Arup and Mott MacDonald drafted on to winning team
Designing Singapore’s huge new airport terminal is Heatherwick Studio’s biggest challenge yet, one of the practice’s most senior figures has said.
The scale and ambition of the project to almost double the size of the airport is unprecedented, said Stuart Wood, the longest-serving member of the studio’s design and leadership team.
Heatherwick and US architect KPF have now been confirmed as winners of the global competition to design a fifth terminal for Changi airport.
Grimshaw, working with DP Architects, and SOM and Moshe Safdie, were the two shortlisted teams that were beaten.
The project will increase the annual capacity of what is already one of the world’s busiest airports by 50m passengers.
Heatherwick and KPF are design partners working with local practice Architects 61, as well as consultants James Corner Field Operations, The Fountain Workshop, Speirs & Major, Lichtvision Design, and Bruce Mau Design with Entro.

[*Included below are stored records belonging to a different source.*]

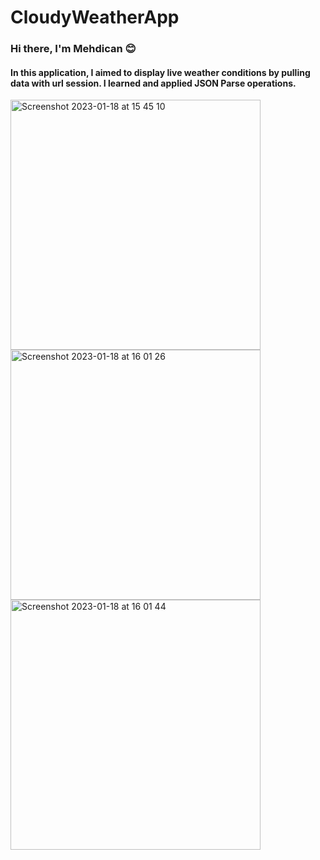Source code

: # CloudyWeatherApp
### Hi there, I'm Mehdican :blush:

#### In this application, I aimed to display live weather conditions by pulling data with url session. I learned and applied JSON Parse operations.

<img width="400" align="left" alt="Screenshot 2023-01-18 at 15 45 10" src="https://user-images.githubusercontent.com/26140577/213178554-bdc13895-99c3-47ff-ac33-9f1229a102d1.png">
<img width="400" align="center" alt="Screenshot 2023-01-18 at 16 01 26" src="https://user-images.githubusercontent.com/26140577/213178587-c69cf331-15fe-4232-a1bd-a320d02f7071.png">
<img width="400" align="left" alt="Screenshot 2023-01-18 at 16 01 44" src="https://user-images.githubusercontent.com/26140577/213178599-13e974cc-3bcc-45b1-ab81-a123a3580727.png">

Heatherwick’s original engineer Jacobs has been replaced by Mott MacDonald and Arup, who both worked on the losing Safdie bid. All three are on the airport’s panel of pre-qualified engineers.

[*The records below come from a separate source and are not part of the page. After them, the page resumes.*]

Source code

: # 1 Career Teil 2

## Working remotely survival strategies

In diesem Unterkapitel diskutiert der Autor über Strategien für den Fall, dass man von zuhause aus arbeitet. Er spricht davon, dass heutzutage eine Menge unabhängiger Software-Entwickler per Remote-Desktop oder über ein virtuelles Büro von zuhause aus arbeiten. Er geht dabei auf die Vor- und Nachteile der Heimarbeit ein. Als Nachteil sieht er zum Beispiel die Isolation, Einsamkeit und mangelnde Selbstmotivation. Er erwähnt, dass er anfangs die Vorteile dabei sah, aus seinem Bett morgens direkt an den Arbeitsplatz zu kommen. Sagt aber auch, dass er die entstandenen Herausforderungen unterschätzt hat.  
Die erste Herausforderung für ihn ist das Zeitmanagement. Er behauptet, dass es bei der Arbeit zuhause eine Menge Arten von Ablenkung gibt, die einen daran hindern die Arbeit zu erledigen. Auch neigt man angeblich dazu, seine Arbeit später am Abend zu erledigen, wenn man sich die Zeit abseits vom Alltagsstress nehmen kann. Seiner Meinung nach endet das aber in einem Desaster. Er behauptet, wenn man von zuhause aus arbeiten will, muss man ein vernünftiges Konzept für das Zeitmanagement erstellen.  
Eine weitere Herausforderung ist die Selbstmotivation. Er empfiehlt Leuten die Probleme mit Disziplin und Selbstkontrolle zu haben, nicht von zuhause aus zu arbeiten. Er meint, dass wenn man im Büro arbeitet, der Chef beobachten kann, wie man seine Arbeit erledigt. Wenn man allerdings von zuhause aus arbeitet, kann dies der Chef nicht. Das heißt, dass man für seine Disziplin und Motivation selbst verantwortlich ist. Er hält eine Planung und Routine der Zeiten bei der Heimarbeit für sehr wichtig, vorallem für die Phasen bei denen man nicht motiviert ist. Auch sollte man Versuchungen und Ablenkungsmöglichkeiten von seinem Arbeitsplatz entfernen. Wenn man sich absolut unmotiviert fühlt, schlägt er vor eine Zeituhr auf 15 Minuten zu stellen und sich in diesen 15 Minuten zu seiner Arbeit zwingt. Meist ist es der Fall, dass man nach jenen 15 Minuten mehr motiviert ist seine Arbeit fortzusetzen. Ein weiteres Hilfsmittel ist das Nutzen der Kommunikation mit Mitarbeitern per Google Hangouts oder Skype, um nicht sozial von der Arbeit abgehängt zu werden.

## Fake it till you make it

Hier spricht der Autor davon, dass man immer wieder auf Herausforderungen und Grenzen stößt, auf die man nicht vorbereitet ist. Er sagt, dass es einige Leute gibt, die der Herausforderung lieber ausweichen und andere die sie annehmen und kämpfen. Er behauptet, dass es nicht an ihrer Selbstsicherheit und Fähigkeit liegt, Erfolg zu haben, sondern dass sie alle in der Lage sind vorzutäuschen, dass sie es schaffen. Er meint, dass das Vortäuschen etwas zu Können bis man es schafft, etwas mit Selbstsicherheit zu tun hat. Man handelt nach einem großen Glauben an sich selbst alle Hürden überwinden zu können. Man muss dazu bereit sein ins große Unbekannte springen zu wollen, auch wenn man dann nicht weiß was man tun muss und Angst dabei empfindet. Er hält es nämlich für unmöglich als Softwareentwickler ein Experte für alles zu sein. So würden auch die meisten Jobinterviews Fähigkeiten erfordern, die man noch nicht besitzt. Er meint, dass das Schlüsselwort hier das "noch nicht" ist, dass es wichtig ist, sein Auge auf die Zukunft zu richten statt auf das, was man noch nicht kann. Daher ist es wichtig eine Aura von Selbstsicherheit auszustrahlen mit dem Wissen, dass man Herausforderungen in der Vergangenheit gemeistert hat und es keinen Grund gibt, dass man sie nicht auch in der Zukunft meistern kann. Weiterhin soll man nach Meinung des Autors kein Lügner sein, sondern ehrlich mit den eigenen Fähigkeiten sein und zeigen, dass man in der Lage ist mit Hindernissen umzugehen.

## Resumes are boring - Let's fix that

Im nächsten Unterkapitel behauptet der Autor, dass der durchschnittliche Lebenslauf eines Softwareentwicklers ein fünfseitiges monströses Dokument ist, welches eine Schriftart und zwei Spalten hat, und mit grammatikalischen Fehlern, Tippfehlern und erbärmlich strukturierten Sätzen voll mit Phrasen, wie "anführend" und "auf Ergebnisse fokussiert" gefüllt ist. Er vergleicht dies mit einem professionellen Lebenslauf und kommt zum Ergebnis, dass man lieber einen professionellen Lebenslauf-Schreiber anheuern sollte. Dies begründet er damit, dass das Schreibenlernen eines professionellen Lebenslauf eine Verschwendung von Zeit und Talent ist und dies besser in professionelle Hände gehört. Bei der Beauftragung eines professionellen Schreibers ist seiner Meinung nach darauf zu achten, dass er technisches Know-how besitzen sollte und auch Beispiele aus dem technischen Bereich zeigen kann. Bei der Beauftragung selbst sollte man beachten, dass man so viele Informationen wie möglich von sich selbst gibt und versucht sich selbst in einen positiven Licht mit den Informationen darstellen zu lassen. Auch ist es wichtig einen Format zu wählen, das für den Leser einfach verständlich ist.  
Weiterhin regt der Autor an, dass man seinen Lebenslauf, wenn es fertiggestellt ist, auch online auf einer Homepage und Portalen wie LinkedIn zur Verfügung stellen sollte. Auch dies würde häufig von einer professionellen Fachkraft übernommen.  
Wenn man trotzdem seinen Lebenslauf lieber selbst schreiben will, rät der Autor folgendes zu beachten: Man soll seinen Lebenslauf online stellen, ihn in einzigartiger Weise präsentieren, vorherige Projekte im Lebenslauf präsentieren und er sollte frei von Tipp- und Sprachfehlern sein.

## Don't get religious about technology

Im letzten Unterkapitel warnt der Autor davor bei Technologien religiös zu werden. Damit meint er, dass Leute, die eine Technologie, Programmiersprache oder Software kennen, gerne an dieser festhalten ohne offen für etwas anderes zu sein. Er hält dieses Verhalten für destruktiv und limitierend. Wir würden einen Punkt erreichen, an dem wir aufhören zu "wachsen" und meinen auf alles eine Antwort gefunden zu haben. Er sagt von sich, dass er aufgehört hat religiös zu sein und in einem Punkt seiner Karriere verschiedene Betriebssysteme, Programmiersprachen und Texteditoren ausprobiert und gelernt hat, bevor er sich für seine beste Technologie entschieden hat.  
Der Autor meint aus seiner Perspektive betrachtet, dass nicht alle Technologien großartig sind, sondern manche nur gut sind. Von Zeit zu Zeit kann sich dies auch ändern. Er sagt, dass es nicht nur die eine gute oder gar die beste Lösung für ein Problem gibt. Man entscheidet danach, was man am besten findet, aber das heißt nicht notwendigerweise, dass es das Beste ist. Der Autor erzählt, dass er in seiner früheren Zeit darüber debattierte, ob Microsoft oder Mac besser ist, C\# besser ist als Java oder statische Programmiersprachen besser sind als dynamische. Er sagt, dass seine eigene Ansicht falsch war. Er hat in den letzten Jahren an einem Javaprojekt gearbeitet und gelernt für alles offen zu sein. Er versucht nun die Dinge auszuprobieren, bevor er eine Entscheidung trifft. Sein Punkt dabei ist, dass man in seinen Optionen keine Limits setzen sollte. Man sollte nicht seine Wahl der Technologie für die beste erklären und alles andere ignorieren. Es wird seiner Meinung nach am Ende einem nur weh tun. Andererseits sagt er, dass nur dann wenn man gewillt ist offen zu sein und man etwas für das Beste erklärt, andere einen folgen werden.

Wood admitted: “Changi Airport Terminal 5 sets us the most challenging opportunity Heatherwick Studio has ever undertaken. The scale and ambition of this project is unprecedented.”
Twelve teams, believed to include Rogers Stirk Harbour & Partners, bid for the project, in 2016. They were whittled down to a shortlist of three last year with the shortlisting criteria including the teams’ vision and design themes for T5, their track record on previous airport projects and the experience of their key personnel.

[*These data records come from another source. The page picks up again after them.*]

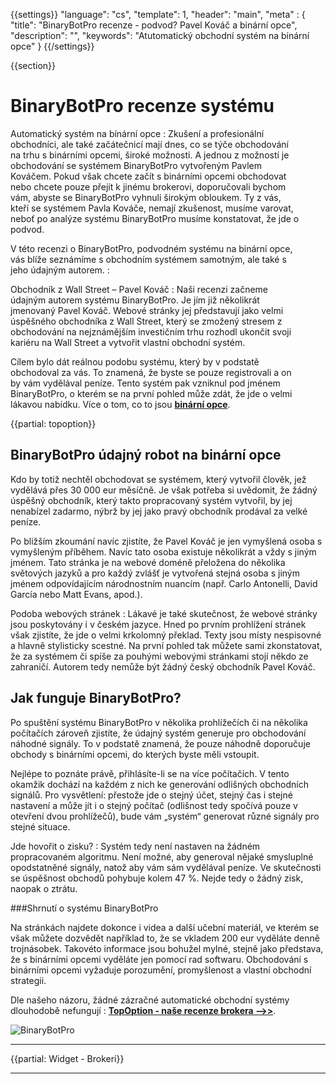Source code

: {{settings}}
  "language": "cs",
  "template": 1,
  "header": "main",
  "meta" : {
    "title": "BinaryBotPro recenze - podvod? Pavel Kováč a binární opce",
    "description": "",
    "keywords": "Atutomatický obchodní systém na binární opce"
  }
{{/settings}}

<div class="row">
<div class="col-md-9" role="main" markdown="1">

{{section}}
# BinaryBotPro recenze systému

<div class="row" style="width:92%">
  <div class="col-md-6" markdown="1">
Automatický systém na bínární opce
:    
Zkušení a profesionální obchodníci, ale také začátečnicí mají dnes, co se týče obchodování na trhu s binárními opcemi, široké možnosti. A jednou z možností je obchodování se systémem BinaryBotPro vytvořeným Pavlem Kováčem. Pokud však chcete začít s binárními opcemi obchodovat nebo chcete pouze přejít k jinému brokerovi, doporučovali bychom vám, abyste se BinaryBotPro vyhnuli širokým obloukem. Ty z vás, kteří se systémem Pavla Kováče, nemají zkušenost, musíme varovat, neboť po analýze systému BinaryBotPro musíme konstatovat, že jde o podvod.

V této recenzi o BinaryBotPro, podvodném systému na binární opce, vás blíže seznámíme s obchodním systémem samotným, ale také s jeho údajným autorem.
:   
 </div>
  <div class="col-md-6" markdown="1">
Obchodník z Wall Street – Pavel Kováč
:    
Naši recenzi začneme údajným autorem systému BinaryBotPro. Je jím již několikrát jmenovaný Pavel Kováč. Webové stránky jej představují jako velmi úspěšného obchodníka z Wall Street, který se zmožený stresem z obchodování na nejznámějším investičním trhu rozhodl ukončit svoji kariéru na Wall Street a vytvořit vlastní obchodní systém. 

Cílem bylo dát reálnou podobu systému, který by v podstatě obchodoval za vás. To znamená, že byste se pouze registrovali a on by vám vydělával peníze. Tento systém pak vzniknul pod jménem BinaryBotPro, o kterém se na první pohled může zdát, že jde o velmi lákavou nabídku.  Více o tom, co to jsou [**binární opce**](http://www.forexsrovnavac.cz/binarni-opce "Binární opce").


</div>
</div>

{{partial: topoption}}

## BinaryBotPro údajný robot na binární opce

Kdo by totiž nechtěl obchodovat se systémem, který vytvořil člověk, jež vydělává přes 30 000 eur měsíčně. Je však potřeba si uvědomit, že žádný úspěšný obchodník, který takto propracovaný systém vytvořil, by jej nenabízel zadarmo, nýbrž by jej jako pravý obchodník prodával za velké peníze.

Po bližším zkoumání navíc zjistíte, že Pavel Kováč je jen vymyšlená osoba s vymyšleným příběhem. Navíc tato osoba existuje několikrát a vždy s jiným jménem. Tato stránka je na webové doméně přeložena do několika světových jazyků a pro každý zvlášť je vytvořená stejná osoba s jiným jménem odpovídajícím národnostním nuancím (např. Carlo Antonelli, David García nebo Matt Evans, apod.).


Podoba webových stránek
:    Lákavé je také skutečnost, že webové stránky jsou poskytovány i v českém jazyce. Hned po prvním prohlížení stránek však zjistíte, že jde o velmi krkolomný překlad. Texty jsou místy nespisovné a hlavně stylisticky scestné. Na první pohled tak můžete sami zkonstatovat, že za systémem či spíše za pouhými webovými stránkami stojí někdo ze zahraničí. Autorem tedy nemůže být žádný český obchodník Pavel Kováč.

## Jak funguje BinaryBotPro?

Po spuštění systému BinaryBotPro v několika prohlížečích či na několika počítačích zároveň zjistíte, že údajný systém generuje pro obchodování náhodné signály. To v podstatě znamená, že pouze náhodně doporučuje obchody s binárními opcemi, do kterých byste měli vstoupit.

Nejlépe to poznáte právě, přihlásíte-li se na více počítačích. V tento okamžik dochází na každém z nich ke generování odlišných obchodních signálů. Pro vysvětlení: přestože jde o stejný účet, stejný čas i stejné nastavení a může jít i o stejný počítač (odlišnost tedy spočívá pouze v otevření dvou prohlížečů), bude vám „systém“ generovat různé signály pro stejné situace.


Jde hovořit o zisku?
:   Systém tedy není nastaven na žádném propracovaném algoritmu. Není možné, aby generoval nějaké smysluplné opodstatněné signály, natož aby vám sám vydělával peníze. Ve skutečnosti se úspěšnost obchodů pohybuje kolem 47 %. Nejde tedy o žádný zisk, naopak o ztrátu.

###Shrnutí o systému BinaryBotPro 

Na stránkách najdete dokonce i videa a další učební materiál, ve kterém se však můžete dozvědět například to, že se vkladem 200 eur vyděláte denně trojnásobek. Takovéto informace jsou bohužel mylné, stejně jako představa, že s binárními opcemi vyděláte jen pomocí rad softwaru. Obchodování s binárními opcemi vyžaduje porozumění, promyšlenost a vlastní obchodní strategii.

Dle našeho názoru, žádné zázračné automatické obchodní systémy dlouhodobě nefungují
:    [**TopOption - naše recenze brokera -->>**](http://www.forexsrovnavac.cz/topoption "TopOption - recenze brokera").

![BinaryBotPro](http://blog.forexsrovnavac.cz/wp-content/uploads/2015/12/binaryoptionsbotpro-1024x570.jpg) 

</div>
<div class="col-md-3" markdown="10">

- - -

{{partial: Widget - Brokeri}}


<hr />

</div>
</div>
</div>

T5 is the biggest development in Changi’s history and will be larger than terminals 1, 2 and 3 combined when it opens in the late 2020s.
A fourth terminal, designed by Benoy, opened last year, while Safdie is behind the Jewel development (pictured) at the airport which will feature shops, restaurants, a five-storey garden and the world’s largest indoor waterfall when it opens next year.
All the projects are part of the Singapore government’s plans to double Changi’s capacity and see off regional threats from Bangkok and Kuala Lumpur airports.